Le CCTG se dit encouragé par la volonté affichée du Président de la République, dans le cadre de l’œuvre de la Refondation, de régulariser la situation des contractuels. Mais le collectif déplore « le refus catégorique de certains cadres de faciliter le changement de statut des contractuels temporaires inscrits dans le fichier unique de gestion administrative et de la masse salariale ». Selon le CCTG, 2 869 agents figurent désormais dans ce fichier après l’assainissement opéré par le gouvernement, et leurs salaires sont virés dans les différentes banques du pays. « Au regard de notre régularisation, du changement de statut de contractuel à fonctionnaire, nous continuerons à servir loyalement pour le fonctionnement de nos services publics », a-t-elle ajouté.
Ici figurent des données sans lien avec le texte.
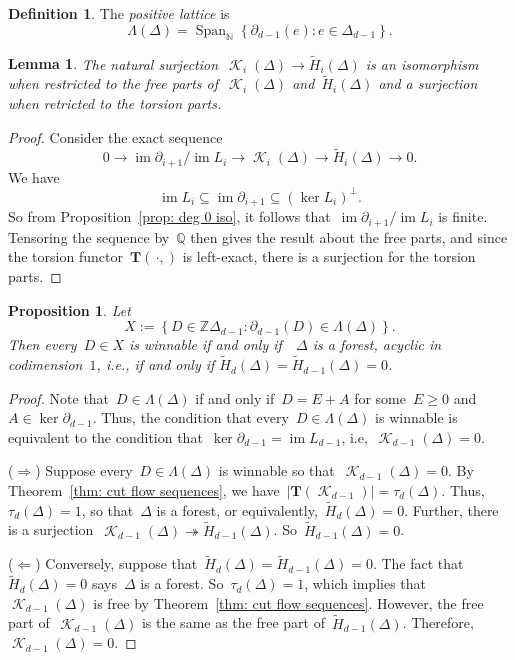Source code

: \documentclass[12pt]{article}
\newcommand{\N}{\mathbb{N}}
\newcommand{\Z}{\mathbb{Z}}
\newcommand{\Q}{\mathbb{Q}}
\newcommand{\T}{\mathbf{T}}
\newcommand{\tH}{\widetilde{H}}
\DeclareMathOperator{\Span}{\mathrm{Span}}
\DeclareMathOperator{\im}{\mathrm{im}}
\DeclareMathOperator{\crit}{\mathcal{K}}
\newtheorem{lemma}[theorem]{Lemma}
\newtheorem{prop}[theorem]{Proposition}
\theoremstyle{definition}
\newtheorem{definition}[theorem]{Definition}
\theoremstyle{remark}
\begin{document}
\begin{definition}  The {\em positive lattice} is
  \[
    \Lambda(\Delta) = \Span_{\N}\left\{ \partial_{d-1}(e):e\in\Delta_{d-1} \right\}.
  \]
\end{definition}

\begin{lemma} The natural
  surjection~$\crit_i(\Delta)\to\tH_i(\Delta)$ is an isomorphism
  when restricted to the free parts of~$\crit_i(\Delta)$ and~$\tH_i(\Delta)$
  and a surjection when retricted to the torsion parts.
\end{lemma}
\begin{proof} Consider the exact sequence
  \[
    0\to\im\partial_{i+1}/\im L_i\to\crit_i(\Delta)\to\tH_i(\Delta)\to0.
  \]
  We have
  \[
    \im L_i\subseteq\im\partial_{i+1}\subseteq(\ker L_i)^{\perp}.
  \]
  So from Proposition~\ref{prop: deg 0 iso}, it follows that~$\im\partial_{i+1}/\im
  L_i$ is finite.  Tensoring the sequence by~$\Q$ then gives the result about
  the free parts, and since the torsion functor~$\T(\,\cdot,)$ is
  left-exact, there is a surjection for the torsion parts.
\end{proof}

\begin{prop}  Let
  \[
    X:=\left\{ D\in\Z\Delta_{d-1}:\partial_{d-1}(D)\in\Lambda(\Delta) \right\}.
  \] 
  Then every~$D\in X$ is winnable if and only if~~$\Delta$ is a forest, acyclic
  in codimension~$1$, i.e., if and only if $\tH_d(\Delta)=\tH_{d-1}(\Delta)=0$.
\end{prop}
\begin{proof}  Note that~$D\in\Lambda(\Delta)$ if and only if~$D=E+A$ for
  some~$E\geq0$ and~$A\in\ker\partial_{d-1}$.  Thus, the condition
  that every~$D\in\Lambda(\Delta)$ is winnable is equivalent to the condition
  that~$\ker\partial_{d-1}=\im L_{d-1}$, i.e,~$\crit_{d-1}(\Delta)=0$.

  ($\Rightarrow$) Suppose every~$D\in\Lambda(\Delta)$ is winnable so
  that~$\crit_{d-1}(\Delta)=0$.  By Theorem~\ref{thm: cut flow sequences}, we
  have~$|\T(\crit_{d-1})|=\tau_d(\Delta)$.  Thus,~$\tau_d(\Delta)=1$, so
  that~$\Delta$ is a forest, or equivalently,~$\tH_d(\Delta)=0$.  Further, there is a
  surjection~$\crit_{d-1}(\Delta)\twoheadrightarrow\tH_{d-1}(\Delta)$.
  So~$\tH_{d-1}(\Delta)=0$.

  ($\Leftarrow$) Conversely, suppose that~$\tH_{d}(\Delta)=\tH_{d-1}(\Delta)=0$.
  The fact that~$\tH_d(\Delta)=0$ says~$\Delta$ is a forest.  So~$\tau_d(\Delta)=1$, which implies
  that~$\crit_{d-1}(\Delta)$ is free by Theorem~\ref{thm: cut flow sequences}.
  However, the free part of~$\crit_{d-1}(\Delta)$ is the same as the free part
  of~$\tH_{d-1}(\Delta)$.  Therefore,~$\crit_{d-1}(\Delta)=0$.
\end{proof}
\end{document}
Après l’assainissement du fichier, le CCTG indique que 2 869 contractuels voient désormais leurs salaires virés par les banques nationales. « Au regard de notre régularisation, du changement de statut contractuel au statut de fonctionnaire, nous continuerons à servir loyalement pour le fonctionnement de nos services publics », a déclaré Masa Kaba.
Le collectif adresse un appel solennel au Président de la République, Mamadi Doumbouya, au Premier ministre, Amadou Oury Bah, aux ministres sectoriels, aux syndicats et à l’ensemble du gouvernement pour qu’ils prennent en considération l’urgence humaine, sociale et professionnelle de leur situation. « Il ne s’agit pas d’un privilège, mais d’un droit légitime en reconnaissance des services rendus avec fidélité, abnégation et patriotisme », insiste-t-il.